**Task goal**
Please transcribe the data that follows without the pictures, keeping every word the same.

**Records**
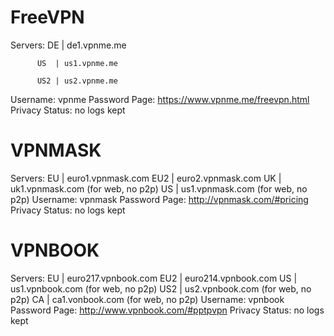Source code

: FreeVPN
========
Servers:  DE  | de1.vpnme.me
 
          US  | us1.vpnme.me
          
          US2 | us2.vpnme.me
Username: vpnme
Password Page: https://www.vpnme.me/freevpn.html
Privacy Status: no logs kept

VPNMASK
========
Servers:  EU  | euro1.vpnmask.com
		  EU2 | euro2.vpnmask.com
		  UK  | uk1.vpnmask.com (for web, no p2p)
		  US  | us1.vpnmask.com (for web, no p2p)
Username: vpnmask
Password Page: http://vpnmask.com/#pricing
Privacy Status: no logs kept

VPNBOOK
========
Servers:  EU  | euro217.vpnbook.com
		  EU2 | euro214.vpnbook.com
		  US  | us1.vpnbook.com (for web, no p2p)
		  US2 | us2.vpnbook.com (for web, no p2p)
		  CA  | ca1.vonbook.com (for web, no p2p)
Username: vpnbook
Password Page: http://www.vpnbook.com/#pptpvpn
Privacy Status: no logs kept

**Answer box**
Source code

: FreeVPN
========
Servers:  DE  | de1.vpnme.me
 
          US  | us1.vpnme.me
          
          US2 | us2.vpnme.me
Username: vpnme
Password Page: https://www.vpnme.me/freevpn.html
Privacy Status: no logs kept

VPNMASK
========
Servers:  EU  | euro1.vpnmask.com
		  EU2 | euro2.vpnmask.com
		  UK  | uk1.vpnmask.com (for web, no p2p)
		  US  | us1.vpnmask.com (for web, no p2p)
Username: vpnmask
Password Page: http://vpnmask.com/#pricing
Privacy Status: no logs kept

VPNBOOK
========
Servers:  EU  | euro217.vpnbook.com
		  EU2 | euro214.vpnbook.com
		  US  | us1.vpnbook.com (for web, no p2p)
		  US2 | us2.vpnbook.com (for web, no p2p)
		  CA  | ca1.vonbook.com (for web, no p2p)
Username: vpnbook
Password Page: http://www.vpnbook.com/#pptpvpn
Privacy Status: no logs kept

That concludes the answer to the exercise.